LO a néanmoins refusé de faire de l’indépendance de Kanaky un sujet de sa campagne électorale. Pourquoi ? Parce que, de son propre point de vue, prendre ouvertement et sans aucune ambiguïté le camp de l’indépendance serait une capitulation devant le « nationalisme bourgeois » ! Ainsi, LO se limite à déclarer qu’« il revient bien aux Kanaks dont la Nouvelle Calédonie est la terre et le pays, de décider de leur avenir ! » (16 mai) D’accord, sauf que, interrogée le 20 mai par Europe 1 si elle serait pour « l’indépendance totale », même au risque que la Chine « avale » la « Nouvelle-Calédonie », Nathalie Arthaud était interloquée qu’on puisse la soupçonner d’une telle position : « Non ! Je n’ai pas dit qu’il faut rendre la Nouvelle-Calédonie aux Kanak ! Pas du tout, j’ai dit que c’est aux Kanak de décider de leur avenir », a-t-elle répondu (interview disponible sur le site de LO). Dans Lutte de classe (juillet-août), LO développe ses arguments en faisant voir que l’indépendance sous le capitalisme maintiendrait la « Nouvelle-Calédonie » (elle refuse le mot « Ka-na-ky ») sous le joug de l’impérialisme. C’est pour cela que Trotsky nous a appris que, dans les colonies, la lutte pour l’indépendance est le levier fondamental de la lutte pour le socialisme, alors que LO oppose ces deux luttes. Loin d’essayer de jouer un rôle dans la lutte contre « notre propre » puissance coloniale, LO se contente de déclarations alambiquées acceptables pour un libéral quelconque (et pour les droitiers chauvins d’Europe 1).
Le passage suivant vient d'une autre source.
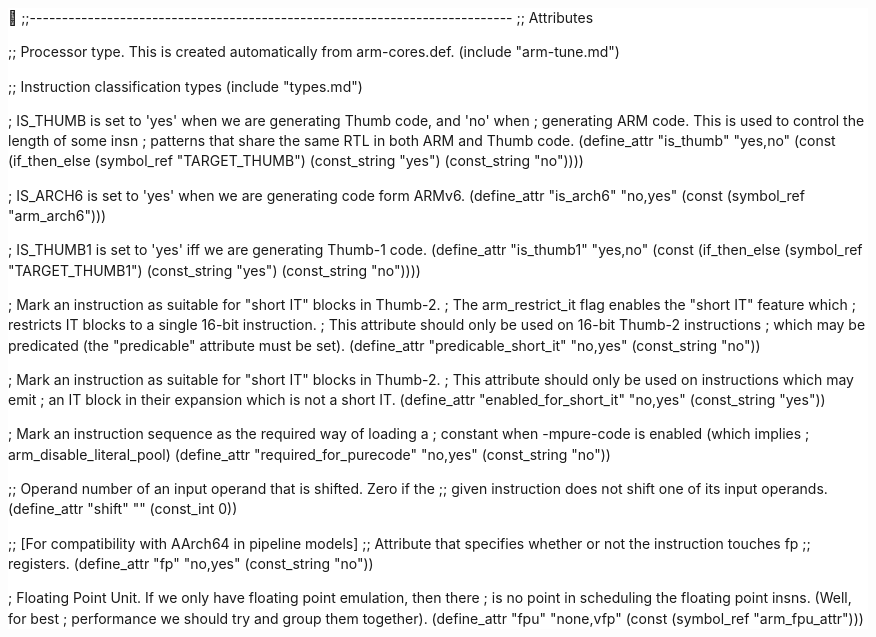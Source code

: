 
;;---------------------------------------------------------------------------
;; Attributes

;; Processor type.  This is created automatically from arm-cores.def.
(include "arm-tune.md")

;; Instruction classification types
(include "types.md")

; IS_THUMB is set to 'yes' when we are generating Thumb code, and 'no' when
; generating ARM code.  This is used to control the length of some insn
; patterns that share the same RTL in both ARM and Thumb code.
(define_attr "is_thumb" "yes,no"
  (const (if_then_else (symbol_ref "TARGET_THUMB")
		       (const_string "yes") (const_string "no"))))

; IS_ARCH6 is set to 'yes' when we are generating code form ARMv6.
(define_attr "is_arch6" "no,yes" (const (symbol_ref "arm_arch6")))

; IS_THUMB1 is set to 'yes' iff we are generating Thumb-1 code.
(define_attr "is_thumb1" "yes,no"
  (const (if_then_else (symbol_ref "TARGET_THUMB1")
		       (const_string "yes") (const_string "no"))))

; Mark an instruction as suitable for "short IT" blocks in Thumb-2.
; The arm_restrict_it flag enables the "short IT" feature which
; restricts IT blocks to a single 16-bit instruction.
; This attribute should only be used on 16-bit Thumb-2 instructions
; which may be predicated (the "predicable" attribute must be set).
(define_attr "predicable_short_it" "no,yes" (const_string "no"))

; Mark an instruction as suitable for "short IT" blocks in Thumb-2.
; This attribute should only be used on instructions which may emit
; an IT block in their expansion which is not a short IT.
(define_attr "enabled_for_short_it" "no,yes" (const_string "yes"))

; Mark an instruction sequence as the required way of loading a
; constant when -mpure-code is enabled (which implies
; arm_disable_literal_pool)
(define_attr "required_for_purecode" "no,yes" (const_string "no"))

;; Operand number of an input operand that is shifted.  Zero if the
;; given instruction does not shift one of its input operands.
(define_attr "shift" "" (const_int 0))

;; [For compatibility with AArch64 in pipeline models]
;; Attribute that specifies whether or not the instruction touches fp
;; registers.
(define_attr "fp" "no,yes" (const_string "no"))

; Floating Point Unit.  If we only have floating point emulation, then there
; is no point in scheduling the floating point insns.  (Well, for best
; performance we should try and group them together).
(define_attr "fpu" "none,vfp"
  (const (symbol_ref "arm_fpu_attr")))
En dépit de ses déclarations abstraites pour « l’internationalisme prolétarien », LO finit par s’accommoder au statu quo impérialiste ; elle est incapable de se battre contre la droite et elle laisse le champ libre aux dirigeants nationalistes petits-bourgeois, alors que toute la question pour les communistes en Kanaky est de se battre pour leur arracher la direction de la lutte pour l’indépendance kanak socialiste. Et de même elle ne peut pas contrer les prétentions frauduleuses d’un Mélenchon à se déclarer l’ami des Kanak.

Révolution permanente (RP) a été beaucoup plus critique que LO vis-à-vis de la politique des nationalistes (notamment à propos de leur condamnation de la révolte) et même vis-à-vis de Mélenchon. Le problème, c’est que tout cela ne porte pas à conséquence à ses yeux car elle refuse systématiquement de chercher à les remplacer par une direction communiste. Notamment en France, la solidarité avec la lutte du peuple kanak n’a aucune valeur si elle ne s’accompagne pas d’une lutte pour chasser les dirigeants qui font obstacle à la mobilisation de la classe ouvrière contre l’impérialisme français en Kanaky, en Ukraine et en Palestine. RP a même lamentablement fini par appeler à voter pour LFI au deuxième tour des dernières législatives (voir notre article de première page).